I just finished reading Juliet Schor's latest book, Born To Buy: The Commercialized Child and the New Consumer Culture (2004). Like Schor's previous works, including The Overworked American and The Overspent American, Born To Buy is a readable and thought provoking look at recent changes in American culture and life. In this case, the moral clarion call is especially compelling.
Schor basically argues that the consumer culture shaped by commercial advertising has degraded the lives of children, leading to serious declines in quality of life and making parenting more difficult. She looks at television advertising, commercial penetration into schools and other public spaces, and the "new intrusive research"--much of it drawing on ethnographic methods--prying into the inner worlds of children to figure out how to get them to buy more stuff.

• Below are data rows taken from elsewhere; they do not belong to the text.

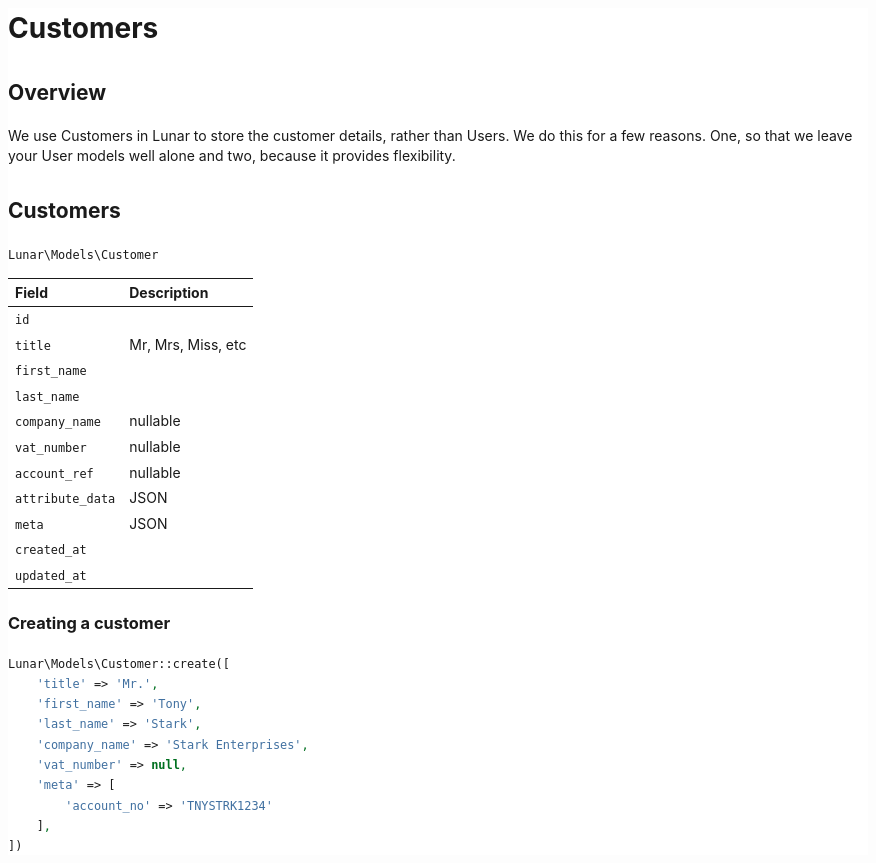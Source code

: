 # Customers

## Overview

We use Customers in Lunar to store the customer details, rather than Users. We do this for a few reasons. One, so that we leave your User models well alone and two, because it provides flexibility.

## Customers

```php
Lunar\Models\Customer
```

|Field|Description|
|:-|:-|
|`id`||
|`title`|Mr, Mrs, Miss, etc|
|`first_name`||
|`last_name`||
|`company_name`|nullable|
|`vat_number`|nullable|
|`account_ref`|nullable|
|`attribute_data`|JSON|
|`meta`|JSON|
|`created_at`||
|`updated_at`||

### Creating a customer

```php
Lunar\Models\Customer::create([
    'title' => 'Mr.',
    'first_name' => 'Tony',
    'last_name' => 'Stark',
    'company_name' => 'Stark Enterprises',
    'vat_number' => null,
    'meta' => [
        'account_no' => 'TNYSTRK1234'
    ],
])
```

I think this is a good example of an issue that can bring together concerned Christians (and others) across the lines of political ideology. We all recoil against the commercialization of childhood. Materialism and the pursuit of wealth are corroding our society, and this is especially heartbreaking when we can see it happening to children. We need to make it easier for parents to be good parents by saying "no": keeping advertising out of schools (especially Chris Whittle's demonic Channel One!), banning television ads to children, etc.
One of the more interesting points made by Schor through her survey data was that even in middle-class, suburban settings, parental attempts to resist their children's entreaties to have more stuff only resulted in increasing child-parent tensions and disaffection, not in changing outcomes much in the end. (Although getting rid of television sets seems to be more promising!) So, yes, parental responsibility has something to do with it, but we must as a society take some community responsibility for protecting children against advertisers intruding into their lives so much and shaping their preferences for bad food, violent toys, and other harmful things they are manipulated into coveting.

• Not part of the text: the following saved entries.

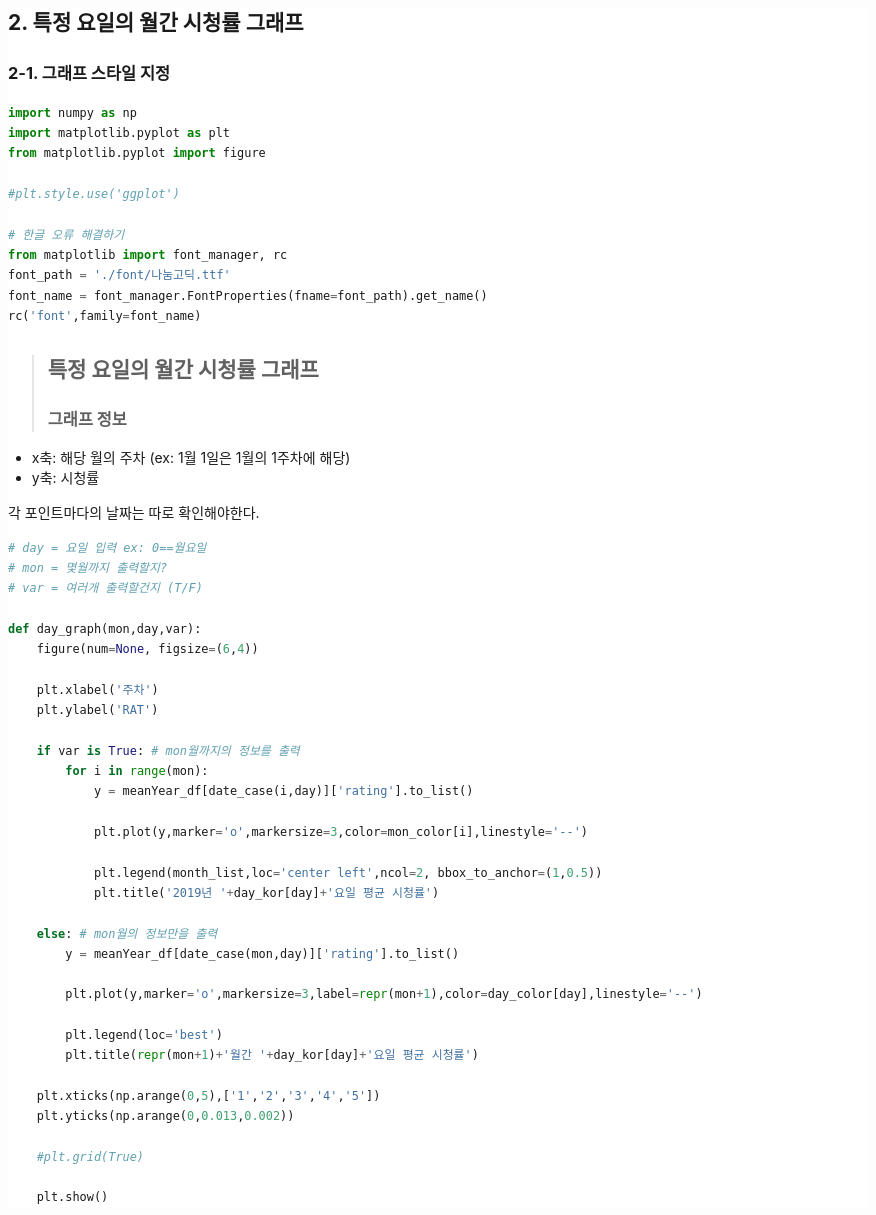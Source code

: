 ## 2. 특정 요일의 월간 시청률 그래프

### 2-1. 그래프 스타일 지정


```python
import numpy as np
import matplotlib.pyplot as plt
from matplotlib.pyplot import figure

#plt.style.use('ggplot')

# 한글 오류 해결하기
from matplotlib import font_manager, rc
font_path = './font/나눔고딕.ttf'
font_name = font_manager.FontProperties(fname=font_path).get_name()
rc('font',family=font_name)
```

> ## 특정 요일의 월간 시청률 그래프
> ### 그래프 정보
* x축: 해당 월의 주차 (ex: 1월 1일은 1월의 1주차에 해당)
* y축: 시청률

각 포인트마다의 날짜는 따로 확인해야한다.



```python
# day = 요일 입력 ex: 0==월요일
# mon = 몇월까지 출력할지?
# var = 여러개 출력할건지 (T/F)

def day_graph(mon,day,var):
    figure(num=None, figsize=(6,4))
    
    plt.xlabel('주차')
    plt.ylabel('RAT')
    
    if var is True: # mon월까지의 정보를 출력
        for i in range(mon):
            y = meanYear_df[date_case(i,day)]['rating'].to_list()
            
            plt.plot(y,marker='o',markersize=3,color=mon_color[i],linestyle='--')
            
            plt.legend(month_list,loc='center left',ncol=2, bbox_to_anchor=(1,0.5))
            plt.title('2019년 '+day_kor[day]+'요일 평균 시청률')
            
    else: # mon월의 정보만을 출력
        y = meanYear_df[date_case(mon,day)]['rating'].to_list()
        
        plt.plot(y,marker='o',markersize=3,label=repr(mon+1),color=day_color[day],linestyle='--')
        
        plt.legend(loc='best')
        plt.title(repr(mon+1)+'월간 '+day_kor[day]+'요일 평균 시청률')
    
    plt.xticks(np.arange(0,5),['1','2','3','4','5'])
    plt.yticks(np.arange(0,0.013,0.002))
    
    #plt.grid(True)
    
    plt.show()
```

An interesting angle that Schor doesn't address is the global context of all this, which has at least two different aspects. First of all, many people around the world, including children, are being sold on the idea that American-style consumer goods will bring them happiness, which is in contradiction to studies that link life fulfillment and happiness not with wanting more stuff, but with having less materialistic attitudes. Second, all this harmful materialistic consumption is a huge part of the environmental resource problems the world is facing nowadays. Those of us in the U.S. cannot continue to consume so much and expect the rest of the world to consume less, yet we were promoting these very destructive attitudes with a vengeance to our children. Isn't it time for us to join a moral battle worth fighting, for our society's children? (And for the world as a whole?)